Grand narratives keep us from doing our work. They keep us explaining over and over again our reason for being. Somebody says black women writers don’t exist and we spend years proving that we do. Somebody says only men led political movements and women intellectuals and scholars have to prove that they did and so on and so forth.

None of this is necessary. There will always be one more thing.


I walked away from My father’s coat thinking about my mother, her mother and the many mothers before her who have had no place in grand narratives of history. Thankfully, I am currently researching and writing about women, black women, who have been erased from history. One day I will send a letter to all the independent private schools asking for two hours of their busy timetable so I can tell them about Daisy Majombozi, Nontsizi Mgwetho, Charlotte Maxeke, Louisa Mvemve and Noni Jabavu. I’ll call it “Our mothers’ words”. I’ll start off by sharing about my grandmother’s passbook, dompas, and how I asked to keep it after she died. Other than a black dress which she wore when she was my age and the memories I have of my grandmother, her dompas is all I have. When they turn me down because they are too busy, I’ll remind them of My father’s coat.
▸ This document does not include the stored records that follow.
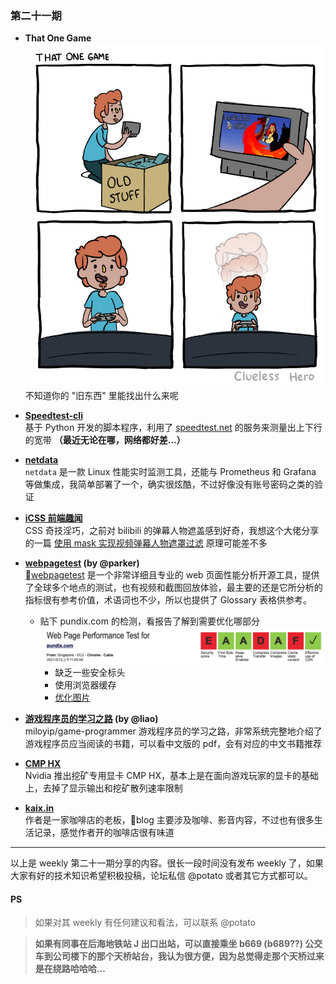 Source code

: ### 第二十一期

- **That One Game**  
![that-one-game](img/that-one-game.jpg)
不知道你的 "旧东西" 里能找出什么来呢

- **[Speedtest-cli](https://github.com/sivel/speedtest-cli)**  
基于 Python 开发的脚本程序，利用了 [speedtest.net](https://www.speedtest.net/zh-Hans/apps/cli) 的服务来测量出上下行的宽带 **（最近无论在哪，网络都好差...）**

- **[netdata](https://github.com/netdata/netdata)**  
`netdata` 是一款 Linux 性能实时监测工具，还能与 Prometheus 和 Grafana 等做集成，我简单部署了一个，确实很炫酷，不过好像没有账号密码之类的验证

- **[iCSS 前端趣闻](https://github.com/chokcoco/iCSS)**  
CSS 奇技淫巧，之前对 bilibili 的弹幕人物遮盖感到好奇，我想这个大佬分享的一篇 [使用 mask 实现视频弹幕人物遮罩过滤](https://github.com/chokcoco/iCSS/issues/98) 原理可能差不多

- **[webpagetest](https://github.com/WPO-Foundation/webpagetest) (by @parker)**  
[webpagetest](https://www.webpagetest.org/) 是一个非常详细且专业的 web 页面性能分析开源工具，提供了全球多个地点的测试，也有视频和截图回放体验，最主要的还是它所分析的指标很有参考价值，术语词也不少，所以也提供了 Glossary 表格供参考。
    - 贴下 pundix.com 的检测，看报告了解到需要优化哪部分
    ![pundix-webpagetest](img/pundix-webpagetest.png)
        - 缺乏一些安全标头
        - 使用浏览器缓存
        - [优化图片](https://developers.google.com/speed/docs/insights/OptimizeImages)

- **[游戏程序员的学习之路](https://github.com/miloyip/game-programmer) (by @liao)**  
miloyip/game-programmer 游戏程序员的学习之路，非常系统完整地介绍了游戏程序员应当阅读的书籍，可以看中文版的 pdf，会有对应的中文书籍推荐

- **[CMP HX](https://www.nvidia.com/en-us/cmp/)**  
Nvidia 推出挖矿专用显卡 CMP HX，基本上是在面向游戏玩家的显卡的基础上，去掉了显示输出和挖矿散列速率限制

- **[kaix.in](https://kaix.in/)**  
作者是一家咖啡店的老板，blog 主要涉及咖啡、影音内容，不过也有很多生活记录，感觉作者开的咖啡店很有味道

--- 

以上是 weekly 第二十一期分享的内容。很长一段时间没有发布 weekly 了，如果大家有好的技术知识希望积极投稿，论坛私信 @potato 或者其它方式都可以。

#### PS
>如果对其 weekly 有任何建议和看法，可以联系 @potato

>**如果有同事在后海地铁站 J 出口出站，可以直接乘坐 b669 (b689??) 公交车到公司楼下的那个天桥站台，我认为很方便，因为总觉得走那个天桥过来是在绕路哈哈哈...** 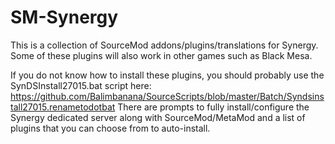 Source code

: # SM-Synergy
This is a collection of SourceMod addons/plugins/translations for Synergy.
Some of these plugins will also work in other games such as Black Mesa.

If you do not know how to install these plugins, you should probably use the SynDSInstall27015.bat script here:
https://github.com/Balimbanana/SourceScripts/blob/master/Batch/Syndsinstall27015.renametodotbat
There are prompts to fully install/configure the Synergy dedicated server along with SourceMod/MetaMod and a list of plugins that you can choose from to auto-install.
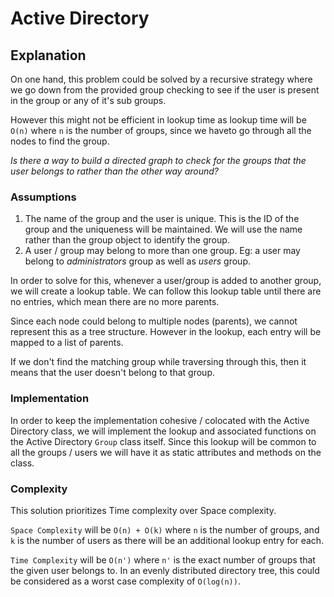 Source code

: # Active Directory
## Explanation
On one hand, this problem could be solved by a recursive strategy where we go 
down from the provided group checking to see if the user is present in the 
group or any of it's sub groups. 

However this might not be efficient in lookup time as lookup time will be 
`O(n)` where `n` is the number of groups, 
since we haveto go through all the nodes to find the group. 

_Is there a way to build a directed graph to check for the groups that the user
belongs to rather than the other way around?_

### Assumptions
1. The name of the group and the user is unique. This is the ID of the group
and the uniqueness will be maintained. We will use the name rather than the 
group object to identify the group.
2. A user / group may belong to more than one group. Eg: a user may belong to
_administrators_ group as well as _users_ group.

In order to solve for this, whenever a user/group is added to another group,
we will create a lookup table. We can follow this lookup table until there are
no entries, which mean there are no more parents. 

Since each node could belong to multiple nodes (parents), we cannot represent 
this as a tree structure. However in the lookup, each entry will be mapped to a
list of parents.

If we don't find the matching group while traversing through this, then it
means that the user doesn't belong to that group. 

### Implementation
In order to keep the implementation cohesive / colocated with the Active Directory
class, we will implement the lookup and associated functions on the Active Directory
`Group` class itself. Since this lookup will be common to all the groups / users
we will have it as static attributes and methods on the class.

### Complexity
This solution prioritizes Time complexity over Space complexity. 

`Space Complexity` will be `O(n) + O(k)` where `n` is the number of groups, and 
`k` is the number of users as there will be an additional lookup entry for each.

`Time Complexity` will be `O(n')` where `n'` is the exact number of groups that 
the given user belongs to. In an evenly distributed directory tree, this could
be considered as a worst case complexity of `O(log(n))`.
Personal histories can lead us towards healing as our own histories can be looked at alongside grand narratives. It may have been more powerful to listen to a monologue about Michael’s own lessons about who he is as a white South African man by hearing about his father, his grandfather, his great-grandfather and the women in their lives who have shaped who they are. While that is not the story Michael tells, it is the more compelling story because coming face to face with our own personal histories and how our identities have been formed in our own homes means that we don’t get to hide behind grand narratives to explain who we are. I would challenge you, now that you’ve watched Michael’s monologue: think of your own history, your family history and the connection points with other parts of history. That’s the story that’s worth listening to.